## WORK INSTRUCTIONS
Every line with the string "unije" must be copied from the entries below.

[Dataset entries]

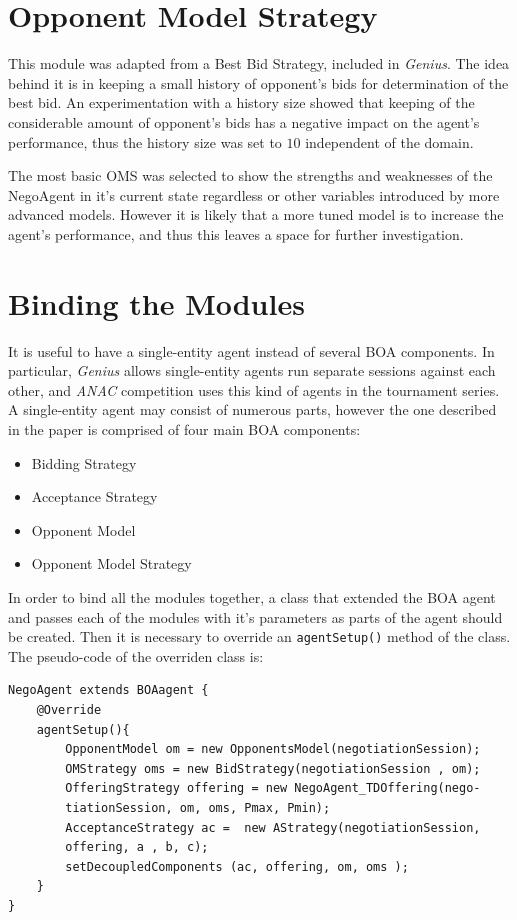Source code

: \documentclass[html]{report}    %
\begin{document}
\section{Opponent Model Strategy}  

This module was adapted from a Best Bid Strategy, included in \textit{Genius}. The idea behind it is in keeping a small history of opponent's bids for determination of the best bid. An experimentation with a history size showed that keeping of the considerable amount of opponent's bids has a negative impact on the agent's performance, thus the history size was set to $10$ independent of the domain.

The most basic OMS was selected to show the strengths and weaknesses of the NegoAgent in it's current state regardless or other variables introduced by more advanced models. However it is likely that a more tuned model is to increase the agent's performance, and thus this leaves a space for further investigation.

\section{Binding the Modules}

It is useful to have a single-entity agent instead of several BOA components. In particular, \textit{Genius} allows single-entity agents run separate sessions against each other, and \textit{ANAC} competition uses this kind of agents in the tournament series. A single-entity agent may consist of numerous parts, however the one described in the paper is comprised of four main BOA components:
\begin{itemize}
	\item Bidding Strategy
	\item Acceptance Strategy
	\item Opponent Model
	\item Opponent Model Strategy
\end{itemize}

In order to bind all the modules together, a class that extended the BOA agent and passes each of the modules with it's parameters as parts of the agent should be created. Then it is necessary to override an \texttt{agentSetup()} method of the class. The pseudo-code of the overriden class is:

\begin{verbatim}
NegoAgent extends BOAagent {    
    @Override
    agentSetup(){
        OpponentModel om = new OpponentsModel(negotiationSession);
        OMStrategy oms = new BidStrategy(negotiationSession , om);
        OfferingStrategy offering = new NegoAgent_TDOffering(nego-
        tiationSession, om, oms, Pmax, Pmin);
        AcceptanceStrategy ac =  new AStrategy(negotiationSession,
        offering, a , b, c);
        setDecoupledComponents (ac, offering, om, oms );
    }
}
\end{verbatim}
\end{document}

---

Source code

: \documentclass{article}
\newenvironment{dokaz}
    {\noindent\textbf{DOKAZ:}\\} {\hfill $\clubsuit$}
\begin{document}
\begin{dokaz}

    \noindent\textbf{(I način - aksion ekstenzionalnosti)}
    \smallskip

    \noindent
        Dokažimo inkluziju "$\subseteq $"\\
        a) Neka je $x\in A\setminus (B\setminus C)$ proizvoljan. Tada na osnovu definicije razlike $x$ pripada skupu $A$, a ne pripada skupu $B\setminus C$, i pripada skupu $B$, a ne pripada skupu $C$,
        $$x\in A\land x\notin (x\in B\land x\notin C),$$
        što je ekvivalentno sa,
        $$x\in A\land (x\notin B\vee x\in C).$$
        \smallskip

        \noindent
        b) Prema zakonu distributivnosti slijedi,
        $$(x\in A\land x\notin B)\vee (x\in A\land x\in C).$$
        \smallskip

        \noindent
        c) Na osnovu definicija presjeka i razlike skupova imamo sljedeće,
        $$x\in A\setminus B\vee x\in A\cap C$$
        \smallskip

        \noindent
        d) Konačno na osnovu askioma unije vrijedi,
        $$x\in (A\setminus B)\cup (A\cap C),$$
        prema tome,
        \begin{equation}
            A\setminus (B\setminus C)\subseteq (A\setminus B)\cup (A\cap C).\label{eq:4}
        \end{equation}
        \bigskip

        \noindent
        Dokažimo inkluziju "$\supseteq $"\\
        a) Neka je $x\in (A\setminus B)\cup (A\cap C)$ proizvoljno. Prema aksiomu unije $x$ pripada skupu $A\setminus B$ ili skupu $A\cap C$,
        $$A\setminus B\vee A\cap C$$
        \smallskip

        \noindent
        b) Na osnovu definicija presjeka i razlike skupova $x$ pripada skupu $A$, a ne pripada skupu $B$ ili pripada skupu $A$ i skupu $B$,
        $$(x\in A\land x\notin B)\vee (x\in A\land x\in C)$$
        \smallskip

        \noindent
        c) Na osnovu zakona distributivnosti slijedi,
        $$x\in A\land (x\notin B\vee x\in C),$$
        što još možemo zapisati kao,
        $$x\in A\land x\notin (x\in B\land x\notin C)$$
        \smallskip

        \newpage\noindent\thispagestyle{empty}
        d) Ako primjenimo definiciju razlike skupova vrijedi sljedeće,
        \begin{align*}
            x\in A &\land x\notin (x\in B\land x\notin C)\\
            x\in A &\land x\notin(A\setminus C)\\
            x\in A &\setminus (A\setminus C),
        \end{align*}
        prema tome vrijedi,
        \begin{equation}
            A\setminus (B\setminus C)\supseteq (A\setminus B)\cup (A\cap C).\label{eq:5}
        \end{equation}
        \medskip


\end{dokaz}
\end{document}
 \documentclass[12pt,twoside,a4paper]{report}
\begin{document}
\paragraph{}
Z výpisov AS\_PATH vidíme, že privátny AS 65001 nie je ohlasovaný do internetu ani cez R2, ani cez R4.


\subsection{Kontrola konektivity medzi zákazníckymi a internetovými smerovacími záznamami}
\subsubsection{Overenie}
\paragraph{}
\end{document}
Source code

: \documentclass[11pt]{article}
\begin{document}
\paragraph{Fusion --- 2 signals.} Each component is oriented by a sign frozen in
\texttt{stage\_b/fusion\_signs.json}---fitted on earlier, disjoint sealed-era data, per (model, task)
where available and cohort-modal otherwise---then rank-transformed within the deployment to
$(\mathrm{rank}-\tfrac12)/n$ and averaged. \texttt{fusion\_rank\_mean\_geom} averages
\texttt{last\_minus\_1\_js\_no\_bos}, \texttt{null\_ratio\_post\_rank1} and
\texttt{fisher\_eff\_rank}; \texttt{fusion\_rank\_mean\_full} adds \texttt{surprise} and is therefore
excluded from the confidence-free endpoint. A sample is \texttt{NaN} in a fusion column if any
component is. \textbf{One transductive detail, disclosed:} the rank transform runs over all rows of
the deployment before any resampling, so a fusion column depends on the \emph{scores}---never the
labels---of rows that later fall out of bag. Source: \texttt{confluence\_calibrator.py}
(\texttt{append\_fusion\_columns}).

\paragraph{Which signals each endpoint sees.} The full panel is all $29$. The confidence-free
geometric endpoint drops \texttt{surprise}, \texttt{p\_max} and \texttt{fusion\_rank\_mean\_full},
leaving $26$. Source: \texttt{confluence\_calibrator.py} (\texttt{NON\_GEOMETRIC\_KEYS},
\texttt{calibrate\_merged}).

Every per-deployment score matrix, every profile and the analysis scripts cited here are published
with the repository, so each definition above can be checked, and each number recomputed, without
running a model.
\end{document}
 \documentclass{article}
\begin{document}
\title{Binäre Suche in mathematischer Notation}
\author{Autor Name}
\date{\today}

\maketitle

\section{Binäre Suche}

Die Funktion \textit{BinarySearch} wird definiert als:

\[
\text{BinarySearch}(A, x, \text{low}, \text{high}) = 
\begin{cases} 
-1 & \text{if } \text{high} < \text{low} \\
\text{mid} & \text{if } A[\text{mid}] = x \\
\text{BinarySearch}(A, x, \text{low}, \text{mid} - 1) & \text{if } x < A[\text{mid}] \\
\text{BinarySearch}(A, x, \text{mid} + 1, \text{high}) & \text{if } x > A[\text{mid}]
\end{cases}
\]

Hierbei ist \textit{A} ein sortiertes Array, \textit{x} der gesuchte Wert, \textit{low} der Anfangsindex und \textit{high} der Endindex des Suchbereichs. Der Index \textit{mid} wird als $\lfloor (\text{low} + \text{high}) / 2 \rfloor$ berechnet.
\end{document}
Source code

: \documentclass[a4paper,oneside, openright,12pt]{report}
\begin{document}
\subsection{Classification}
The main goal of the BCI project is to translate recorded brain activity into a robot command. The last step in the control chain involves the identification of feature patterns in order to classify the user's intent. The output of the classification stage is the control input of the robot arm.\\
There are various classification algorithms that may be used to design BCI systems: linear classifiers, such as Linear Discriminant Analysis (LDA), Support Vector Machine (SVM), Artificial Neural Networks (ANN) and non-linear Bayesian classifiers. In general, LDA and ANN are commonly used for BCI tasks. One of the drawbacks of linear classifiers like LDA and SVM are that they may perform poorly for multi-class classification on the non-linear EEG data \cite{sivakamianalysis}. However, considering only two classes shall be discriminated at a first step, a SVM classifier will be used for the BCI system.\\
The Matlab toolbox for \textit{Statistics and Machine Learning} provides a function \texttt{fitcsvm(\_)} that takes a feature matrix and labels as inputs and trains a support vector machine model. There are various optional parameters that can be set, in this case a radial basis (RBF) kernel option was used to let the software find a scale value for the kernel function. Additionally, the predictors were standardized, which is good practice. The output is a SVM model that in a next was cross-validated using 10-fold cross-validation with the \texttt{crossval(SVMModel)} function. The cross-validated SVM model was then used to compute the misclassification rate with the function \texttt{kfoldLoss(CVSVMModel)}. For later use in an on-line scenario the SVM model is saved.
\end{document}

## ANSWER SPACE
        d) Konačno na osnovu askioma unije vrijedi,
        a) Neka je $x\in (A\setminus B)\cup (A\cap C)$ proizvoljno. Prema aksiomu unije $x$ pripada skupu $A\setminus B$ ili skupu $A\cap C$,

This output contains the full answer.